Début d’année chaotique pour l’automobile en France
Le marché automobile français a entamé l’année 2026 sur une tendance négative. Les immatriculations de voitures particulières neuves ont déjà reculé en janvier, avec une baisse de plus de 6% sur un an selon les données publiées par la Plateforme automobile (PFA). Environ 107.000 véhicules ont été immatriculés durant ce premier mois de l’année, un niveau particulièrement bas pour un mois de janvier.
Cette contraction intervient après une année 2025 déjà marquée par un recul du marché.

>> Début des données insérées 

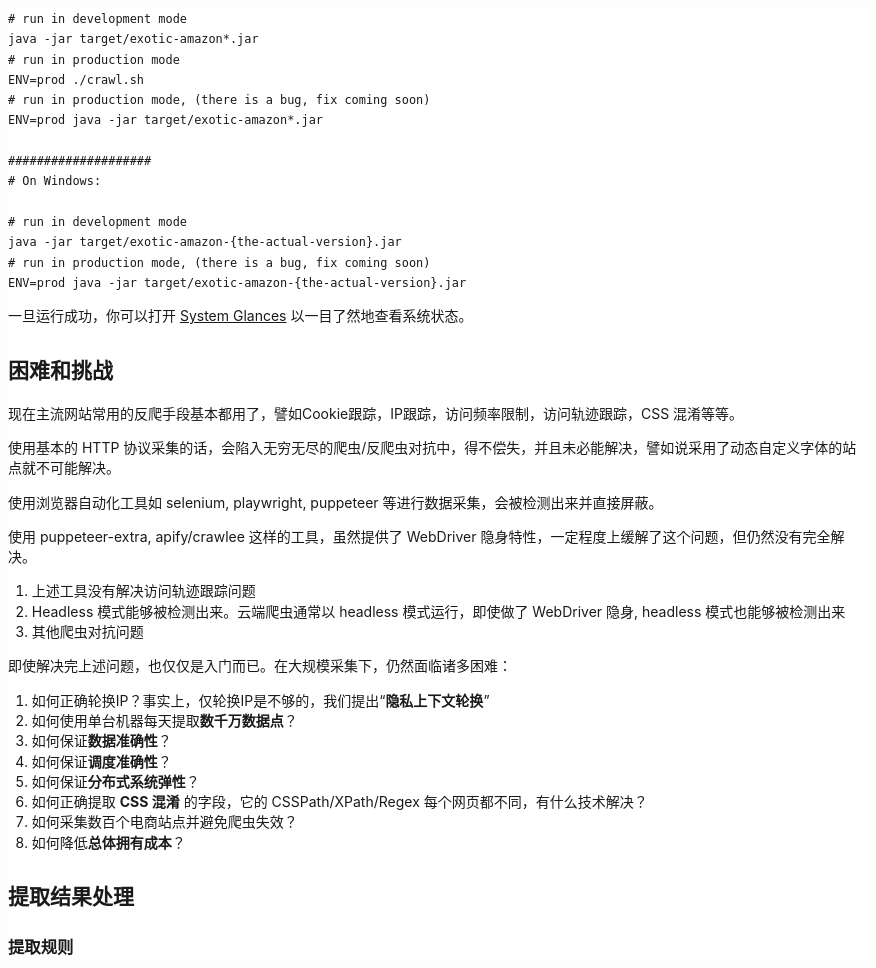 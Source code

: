     # run in development mode
    java -jar target/exotic-amazon*.jar
    # run in production mode
    ENV=prod ./crawl.sh
    # run in production mode, (there is a bug, fix coming soon)
    ENV=prod java -jar target/exotic-amazon*.jar

    ####################
    # On Windows:

    # run in development mode
    java -jar target/exotic-amazon-{the-actual-version}.jar
    # run in production mode, (there is a bug, fix coming soon)
    ENV=prod java -jar target/exotic-amazon-{the-actual-version}.jar

一旦运行成功，你可以打开 [System Glances](http://localhost:8182/api/system/status/glances) 以一目了然地查看系统状态。

## 困难和挑战

现在主流网站常用的反爬手段基本都用了，譬如Cookie跟踪，IP跟踪，访问频率限制，访问轨迹跟踪，CSS 混淆等等。

使用基本的 HTTP 协议采集的话，会陷入无穷无尽的爬虫/反爬虫对抗中，得不偿失，并且未必能解决，譬如说采用了动态自定义字体的站点就不可能解决。

使用浏览器自动化工具如 selenium, playwright, puppeteer 等进行数据采集，会被检测出来并直接屏蔽。

使用 puppeteer-extra, apify/crawlee 这样的工具，虽然提供了 WebDriver 隐身特性，一定程度上缓解了这个问题，但仍然没有完全解决。

1. 上述工具没有解决访问轨迹跟踪问题
2. Headless 模式能够被检测出来。云端爬虫通常以 headless 模式运行，即使做了 WebDriver 隐身, headless 模式也能够被检测出来
3. 其他爬虫对抗问题

即使解决完上述问题，也仅仅是入门而已。在大规模采集下，仍然面临诸多困难：

1. 如何正确轮换IP？事实上，仅轮换IP是不够的，我们提出“**隐私上下文轮换**”
2. 如何使用单台机器每天提取**数千万数据点**？
3. 如何保证**数据准确性**？
4. 如何保证**调度准确性**？
5. 如何保证**分布式系统弹性**？
6. 如何正确提取 **CSS 混淆** 的字段，它的 CSSPath/XPath/Regex 每个网页都不同，有什么技术解决？
7. 如何采集数百个电商站点并避免爬虫失效？
8. 如何降低**总体拥有成本**？

## 提取结果处理

### 提取规则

Au total, un peu plus de 1,63 million de voitures neuves ont été immatriculées l’an dernier en France, soit une baisse d’environ 5% par rapport à 2024. Depuis la période d’avant-crise sanitaire, la diminution est encore plus spectaculaire : le marché a perdu plusieurs centaines de milliers de ventes annuelles.

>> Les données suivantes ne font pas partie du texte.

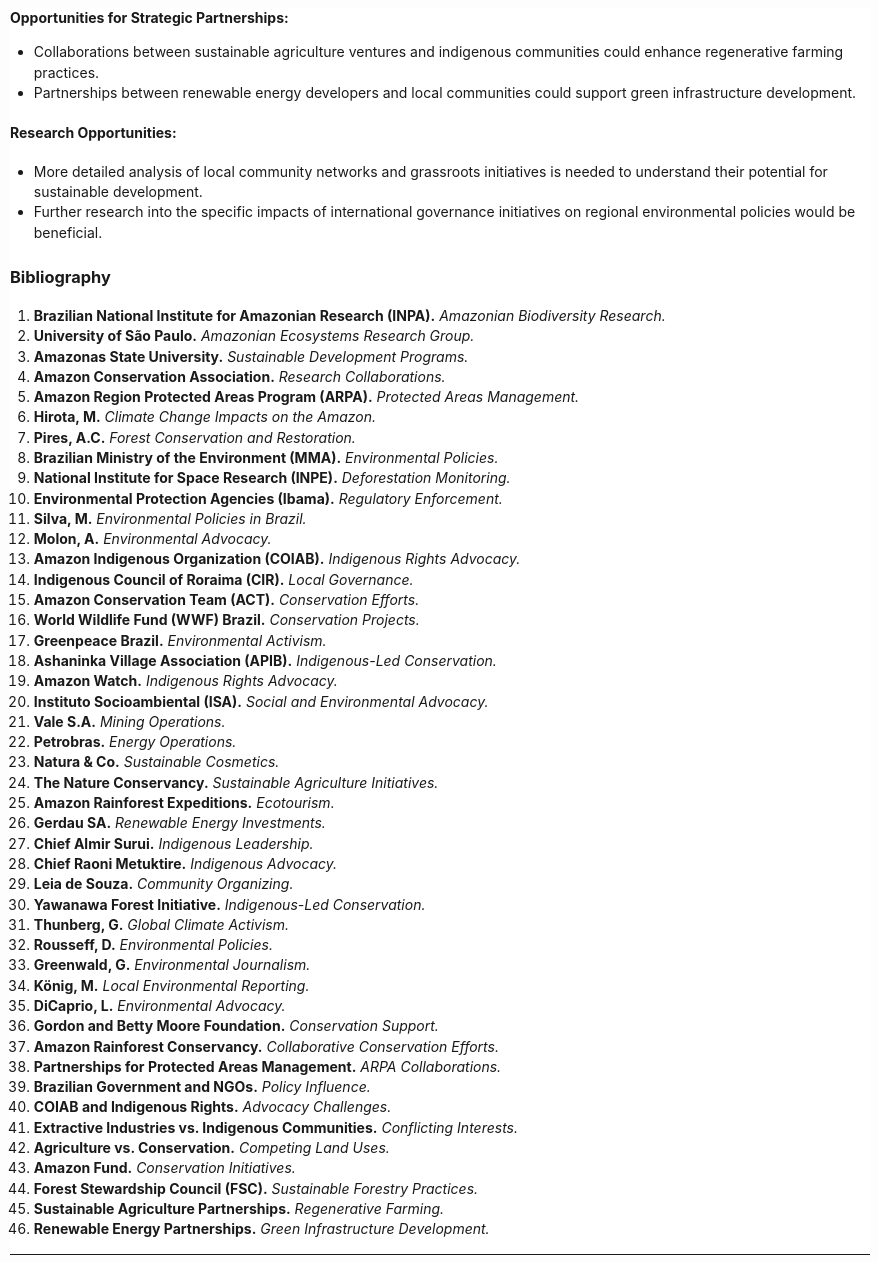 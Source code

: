**Opportunities for Strategic Partnerships:**
- Collaborations between sustainable agriculture ventures and indigenous communities could enhance regenerative farming practices.
- Partnerships between renewable energy developers and local communities could support green infrastructure development.

#### Research Opportunities:
- More detailed analysis of local community networks and grassroots initiatives is needed to understand their potential for sustainable development.
- Further research into the specific impacts of international governance initiatives on regional environmental policies would be beneficial.

### Bibliography

1. **Brazilian National Institute for Amazonian Research (INPA).** *Amazonian Biodiversity Research.*
2. **University of São Paulo.** *Amazonian Ecosystems Research Group.*
3. **Amazonas State University.** *Sustainable Development Programs.*
4. **Amazon Conservation Association.** *Research Collaborations.*
5. **Amazon Region Protected Areas Program (ARPA).** *Protected Areas Management.*
6. **Hirota, M.** *Climate Change Impacts on the Amazon.*
7. **Pires, A.C.** *Forest Conservation and Restoration.*
8. **Brazilian Ministry of the Environment (MMA).** *Environmental Policies.*
9. **National Institute for Space Research (INPE).** *Deforestation Monitoring.*
10. **Environmental Protection Agencies (Ibama).** *Regulatory Enforcement.*
11. **Silva, M.** *Environmental Policies in Brazil.*
12. **Molon, A.** *Environmental Advocacy.*
13. **Amazon Indigenous Organization (COIAB).** *Indigenous Rights Advocacy.*
14. **Indigenous Council of Roraima (CIR).** *Local Governance.*
15. **Amazon Conservation Team (ACT).** *Conservation Efforts.*
16. **World Wildlife Fund (WWF) Brazil.** *Conservation Projects.*
17. **Greenpeace Brazil.** *Environmental Activism.*
18. **Ashaninka Village Association (APIB).** *Indigenous-Led Conservation.*
19. **Amazon Watch.** *Indigenous Rights Advocacy.*
20. **Instituto Socioambiental (ISA).** *Social and Environmental Advocacy.*
21. **Vale S.A.** *Mining Operations.*
22. **Petrobras.** *Energy Operations.*
23. **Natura & Co.** *Sustainable Cosmetics.*
24. **The Nature Conservancy.** *Sustainable Agriculture Initiatives.*
25. **Amazon Rainforest Expeditions.** *Ecotourism.*
26. **Gerdau SA.** *Renewable Energy Investments.*
27. **Chief Almir Surui.** *Indigenous Leadership.*
28. **Chief Raoni Metuktire.** *Indigenous Advocacy.*
29. **Leia de Souza.** *Community Organizing.*
30. **Yawanawa Forest Initiative.** *Indigenous-Led Conservation.*
31. **Thunberg, G.** *Global Climate Activism.*
32. **Rousseff, D.** *Environmental Policies.*
33. **Greenwald, G.** *Environmental Journalism.*
34. **König, M.** *Local Environmental Reporting.*
35. **DiCaprio, L.** *Environmental Advocacy.*
36. **Gordon and Betty Moore Foundation.** *Conservation Support.*
37. **Amazon Rainforest Conservancy.** *Collaborative Conservation Efforts.*
38. **Partnerships for Protected Areas Management.** *ARPA Collaborations.*
39. **Brazilian Government and NGOs.** *Policy Influence.*
40. **COIAB and Indigenous Rights.** *Advocacy Challenges.*
41. **Extractive Industries vs. Indigenous Communities.** *Conflicting Interests.*
42. **Agriculture vs. Conservation.** *Competing Land Uses.*
43. **Amazon Fund.** *Conservation Initiatives.*
44. **Forest Stewardship Council (FSC).** *Sustainable Forestry Practices.*
45. **Sustainable Agriculture Partnerships.** *Regenerative Farming.*
46. **Renewable Energy Partnerships.** *Green Infrastructure Development.*

--- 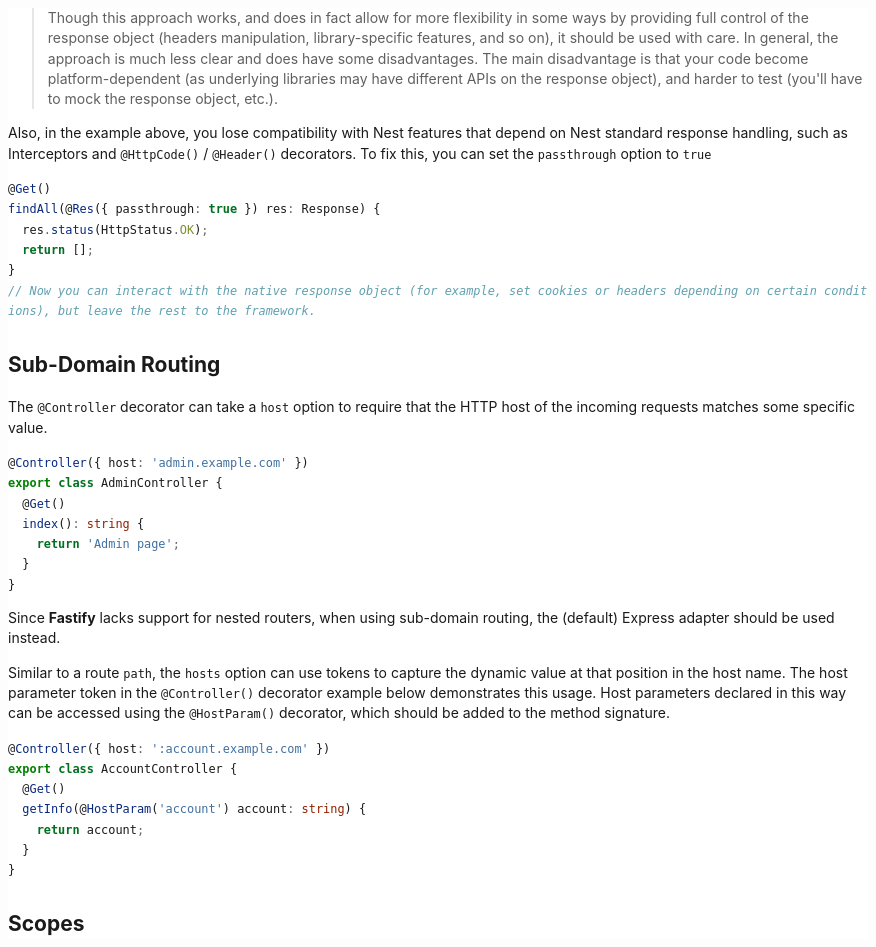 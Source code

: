 > Though this approach works, and does in fact allow for more flexibility in some ways by providing full control of the response object (headers manipulation, library-specific features, and so on), it should be used with care. In general, the approach is much less clear and does have some disadvantages. The main disadvantage is that your code become platform-dependent (as underlying libraries may have different APIs on the response object), and harder to test (you'll have to mock the response object, etc.).

Also, in the example above, you lose compatibility with Nest features that depend on Nest standard response handling, such as Interceptors and `@HttpCode()` / `@Header()` decorators. To fix this, you can set the `passthrough` option to `true`

```typescript
@Get()
findAll(@Res({ passthrough: true }) res: Response) {
  res.status(HttpStatus.OK);
  return [];
}
// Now you can interact with the native response object (for example, set cookies or headers depending on certain conditions), but leave the rest to the framework.
```

## Sub-Domain Routing

The `@Controller` decorator can take a `host` option to require that the HTTP host of the incoming requests matches some specific value.

```typescript
@Controller({ host: 'admin.example.com' })
export class AdminController {
  @Get()
  index(): string {
    return 'Admin page';
  }
}
```

Since **Fastify** lacks support for nested routers, when using sub-domain routing, the (default) Express adapter should be used instead.

Similar to a route `path`, the `hosts` option can use tokens to capture the dynamic value at that position in the host name. The host parameter token in the `@Controller()` decorator example below demonstrates this usage. Host parameters declared in this way can be accessed using the `@HostParam()` decorator, which should be added to the method signature.

```typescript
@Controller({ host: ':account.example.com' })
export class AccountController {
  @Get()
  getInfo(@HostParam('account') account: string) {
    return account;
  }
}
```

## Scopes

La situation s’est encore aggravée en février. Selon les estimations issues de l’étude mensuelle sur le marché automobile français, environ 141.000 voitures particulières neuves ont été immatriculées ce mois-là. Cela représente une chute d’environ 15% par rapport à février de l’année précédente. Sur les deux premiers mois de l’année, le recul cumulé dépasse désormais les 11%.
Ces chiffres témoignent d’une demande fragile. Les ménages hésitent à renouveler leur véhicule dans un contexte économique incertain. Le prix des voitures neuves reste élevé, tandis que la transition vers l’électrique crée une forme d’attentisme. De nombreux consommateurs préfèrent reporter leur achat en attendant davantage de visibilité sur les technologies et les aides publiques.
Renault désormais frappé par la baisse
Un autre élément retient particulièrement l’attention dans l’évolution récente du marché automobile : la situation du groupe Renault. Depuis plusieurs mois, le constructeur français semblait mieux résister que certains concurrents. Cette dynamique positive s’est toutefois inversée en février.
Selon les données issues de l’étude mensuelle du marché automobile, les ventes du groupe Renault ont reculé de plus de 23% sur un an durant ce mois. La marque Renault elle-même affiche une baisse significative, tandis que Dacia enregistre un repli encore plus marqué. Même Alpine, marque sportive du groupe, voit ses volumes diminuer fortement.
Plusieurs facteurs peuvent expliquer cette évolution. Les cycles produits jouent un rôle important. Certains modèles clés se trouvent actuellement dans une phase de transition commerciale. Les renouvellements ou mises à jour techniques peuvent provoquer un creux temporaire dans les livraisons. C’est notamment le cas lorsque les concessionnaires attendent l’arrivée de versions restylées ou de nouvelles motorisations.
La concurrence reste également intense sur le marché automobile français. Les groupes internationaux multiplient les offres hybrides ou électriques pour séduire les clients. Dans ce contexte, certains constructeurs parviennent ponctuellement à limiter la baisse. Stellantis, par exemple, enregistre un recul plus modéré sur la période, soutenu par de bonnes performances de certaines marques du groupe.
Les classements de ventes reflètent aussi ces évolutions. En ce début d’année, la Peugeot 208 s’impose parmi les modèles les plus immatriculés en France. La Renault Clio, longtemps en tête du marché automobile français, se retrouve derrière sa rivale. D’autres modèles populaires, comme la Dacia Sandero, connaissent également une période de transition avant la montée en cadence de nouvelles versions.
Une transformation rapide des motorisations
Au-delà de la conjoncture économique, la transformation technologique du marché automobile français se poursuit. Les motorisations évoluent rapidement et modifient l’équilibre du secteur.
Le diesel poursuit son déclin. Cette technologie ne représente plus qu’une part très marginale des immatriculations de voitures neuves en France. Les hybrides dominent désormais largement le marché. En cumulant les différentes formes d’hybridation – légère, classique ou rechargeable – ces motorisations représentent plus de la moitié des ventes de voitures neuves.
Les véhicules électriques continuent également de progresser dans les immatriculations. Leur part de marché dépasse désormais un quart des ventes sur les premiers mois de l’année. Toutefois, cette progression est en partie liée à des dispositifs publics, comme le leasing social ou les aides à l’achat, qui ont entraîné des livraisons importantes de véhicules commandés auparavant.
Malgré cette transition vers l’électrification, le marché automobile français reste fragile. La hausse des prix, les incertitudes réglementaires et les changements technologiques influencent fortement les décisions d’achat. Les prochains mois seront donc déterminants pour savoir si cette chute du début d’année constitue un simple passage à vide ou le signe d’un ralentissement plus durable du secteur automobile en France.